By Gareth Vaughan
The Reserve Bank plans to introduce new farm lending capital requirements in June in a move that's expected to see banks assign more equity to the funding of rural loans and probably lead to higher borrowing costs for farmers.
A Reserve Bank spokeswoman confirmed to interest.co.nz yesterday that the central bank plans to have new farm lending capital requirements in place from the June quarter this year. She said further details should be revealed in the Reserve Bank's next Financial Stability Report due on May 11.
The central bank has been looking to implement new capital adequacy rules for rural lending for some time.
Last year it delayed their introduction after banks expressed concerns it could significantly increase lending costs for farmers. At that point interest.co.nz was told the new criteria would have required banks to assume higher levels of defaults for rural loans and put aside more capital to back those loans. Bankers said the changes would have increased lending costs by between 30 to 50 basis points.
Richard Bowman, BNZ's head of agribusiness, told interest.co.nz that although he's not privy to the central bank's plans the assumption is for a tightening of rural lending criteria.
"What it does do for us, and all the banks, is it will mean that we have to apply more of our equity balance sheet to funding agriculture loans which in effect has the effect of making funding to the sector more expensive," said Bowman. "So that's the impact it'll have to farmers."

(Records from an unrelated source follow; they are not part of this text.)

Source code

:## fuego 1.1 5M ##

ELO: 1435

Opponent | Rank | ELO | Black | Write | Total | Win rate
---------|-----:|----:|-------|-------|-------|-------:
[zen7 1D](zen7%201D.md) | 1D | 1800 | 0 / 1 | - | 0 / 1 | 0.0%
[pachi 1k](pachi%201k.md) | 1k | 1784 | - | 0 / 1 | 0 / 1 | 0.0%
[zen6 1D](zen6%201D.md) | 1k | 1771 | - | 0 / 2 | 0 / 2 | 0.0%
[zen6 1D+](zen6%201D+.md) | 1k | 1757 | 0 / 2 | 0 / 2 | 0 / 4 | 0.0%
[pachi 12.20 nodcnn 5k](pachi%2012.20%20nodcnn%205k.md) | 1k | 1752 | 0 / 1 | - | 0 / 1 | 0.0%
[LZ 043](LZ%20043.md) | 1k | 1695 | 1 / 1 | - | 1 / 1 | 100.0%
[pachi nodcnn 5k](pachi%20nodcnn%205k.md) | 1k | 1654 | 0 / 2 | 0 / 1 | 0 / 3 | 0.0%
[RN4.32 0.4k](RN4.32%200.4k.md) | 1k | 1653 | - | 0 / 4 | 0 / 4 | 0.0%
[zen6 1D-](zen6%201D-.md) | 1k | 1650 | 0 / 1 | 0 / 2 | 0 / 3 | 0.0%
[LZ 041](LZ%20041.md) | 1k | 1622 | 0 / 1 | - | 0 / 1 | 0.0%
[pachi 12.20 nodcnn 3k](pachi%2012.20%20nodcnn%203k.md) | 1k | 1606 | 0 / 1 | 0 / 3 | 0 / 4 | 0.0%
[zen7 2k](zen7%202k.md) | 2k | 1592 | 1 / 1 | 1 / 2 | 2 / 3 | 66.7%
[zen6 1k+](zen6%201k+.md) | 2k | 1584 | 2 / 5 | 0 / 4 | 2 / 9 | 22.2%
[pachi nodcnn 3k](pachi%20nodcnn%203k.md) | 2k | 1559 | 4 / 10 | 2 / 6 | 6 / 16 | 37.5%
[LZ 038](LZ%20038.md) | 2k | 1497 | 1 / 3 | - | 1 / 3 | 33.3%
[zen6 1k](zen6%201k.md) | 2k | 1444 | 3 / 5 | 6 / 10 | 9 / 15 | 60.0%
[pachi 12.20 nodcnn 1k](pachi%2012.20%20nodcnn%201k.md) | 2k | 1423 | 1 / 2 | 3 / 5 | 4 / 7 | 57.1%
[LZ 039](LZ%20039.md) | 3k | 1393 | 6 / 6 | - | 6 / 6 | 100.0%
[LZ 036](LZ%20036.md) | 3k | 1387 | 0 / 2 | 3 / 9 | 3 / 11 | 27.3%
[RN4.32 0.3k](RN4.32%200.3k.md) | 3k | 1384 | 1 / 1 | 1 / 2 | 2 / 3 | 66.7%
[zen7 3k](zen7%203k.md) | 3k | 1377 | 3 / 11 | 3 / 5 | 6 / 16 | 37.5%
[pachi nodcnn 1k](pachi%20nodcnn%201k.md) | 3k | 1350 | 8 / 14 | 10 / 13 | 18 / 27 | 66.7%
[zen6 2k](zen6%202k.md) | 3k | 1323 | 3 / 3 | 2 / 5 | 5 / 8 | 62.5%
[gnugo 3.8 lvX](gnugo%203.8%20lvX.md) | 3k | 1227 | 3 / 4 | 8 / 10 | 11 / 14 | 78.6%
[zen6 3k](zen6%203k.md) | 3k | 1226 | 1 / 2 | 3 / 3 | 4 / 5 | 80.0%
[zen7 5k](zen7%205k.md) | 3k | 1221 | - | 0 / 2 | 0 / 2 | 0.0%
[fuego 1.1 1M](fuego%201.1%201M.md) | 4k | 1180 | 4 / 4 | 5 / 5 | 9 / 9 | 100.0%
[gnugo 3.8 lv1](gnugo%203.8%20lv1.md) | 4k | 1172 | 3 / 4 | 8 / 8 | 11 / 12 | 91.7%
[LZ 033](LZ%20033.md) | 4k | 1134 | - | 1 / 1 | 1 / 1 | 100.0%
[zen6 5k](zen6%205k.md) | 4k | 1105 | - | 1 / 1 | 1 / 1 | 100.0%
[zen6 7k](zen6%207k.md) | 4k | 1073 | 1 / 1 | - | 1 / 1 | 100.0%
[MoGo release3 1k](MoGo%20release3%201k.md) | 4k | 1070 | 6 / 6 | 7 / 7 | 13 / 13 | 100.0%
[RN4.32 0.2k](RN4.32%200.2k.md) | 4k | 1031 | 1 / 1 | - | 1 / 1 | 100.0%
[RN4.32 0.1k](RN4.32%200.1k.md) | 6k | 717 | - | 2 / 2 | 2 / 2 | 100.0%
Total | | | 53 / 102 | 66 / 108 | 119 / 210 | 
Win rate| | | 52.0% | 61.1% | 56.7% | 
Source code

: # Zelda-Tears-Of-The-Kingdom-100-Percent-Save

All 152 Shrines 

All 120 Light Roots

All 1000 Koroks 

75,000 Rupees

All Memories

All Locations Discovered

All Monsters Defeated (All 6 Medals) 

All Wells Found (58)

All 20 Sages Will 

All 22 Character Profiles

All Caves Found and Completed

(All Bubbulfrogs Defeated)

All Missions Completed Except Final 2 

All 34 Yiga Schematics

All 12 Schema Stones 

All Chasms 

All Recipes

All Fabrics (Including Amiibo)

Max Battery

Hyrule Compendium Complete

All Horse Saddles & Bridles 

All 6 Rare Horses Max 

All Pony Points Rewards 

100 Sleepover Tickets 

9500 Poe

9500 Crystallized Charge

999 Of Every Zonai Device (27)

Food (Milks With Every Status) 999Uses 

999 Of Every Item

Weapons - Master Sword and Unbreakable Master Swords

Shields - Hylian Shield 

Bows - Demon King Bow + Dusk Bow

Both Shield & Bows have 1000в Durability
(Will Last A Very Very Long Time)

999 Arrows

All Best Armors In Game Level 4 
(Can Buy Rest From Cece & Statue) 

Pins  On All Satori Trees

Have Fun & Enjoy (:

Philip York, a Federated Farmers national board member with responsibility for economics and commerce, said he too was unaware of the details of the Reserve Bank's plans.
"We know something's going to happen in the June quarter but we don't know anything about it," said York. "It may be onerous, it may be not so onerous. The last thing you want to do when agriculture at the moment is coming up with the goods is to stifle it. We've got to be very careful about this."
Concerns over rural debt levels have rumbled around for the past couple of years. Farming comprises about 15% of new Zealand bank lending, according to the Reserve Bank. The latest Reserve Bank sector credit data shows agricultural debt down by NZ$52 million in February to NZ$47.75 billion from NZ$47.8 billion in January, but up NZ$385 million versus February 2010's NZ$47.36 billion.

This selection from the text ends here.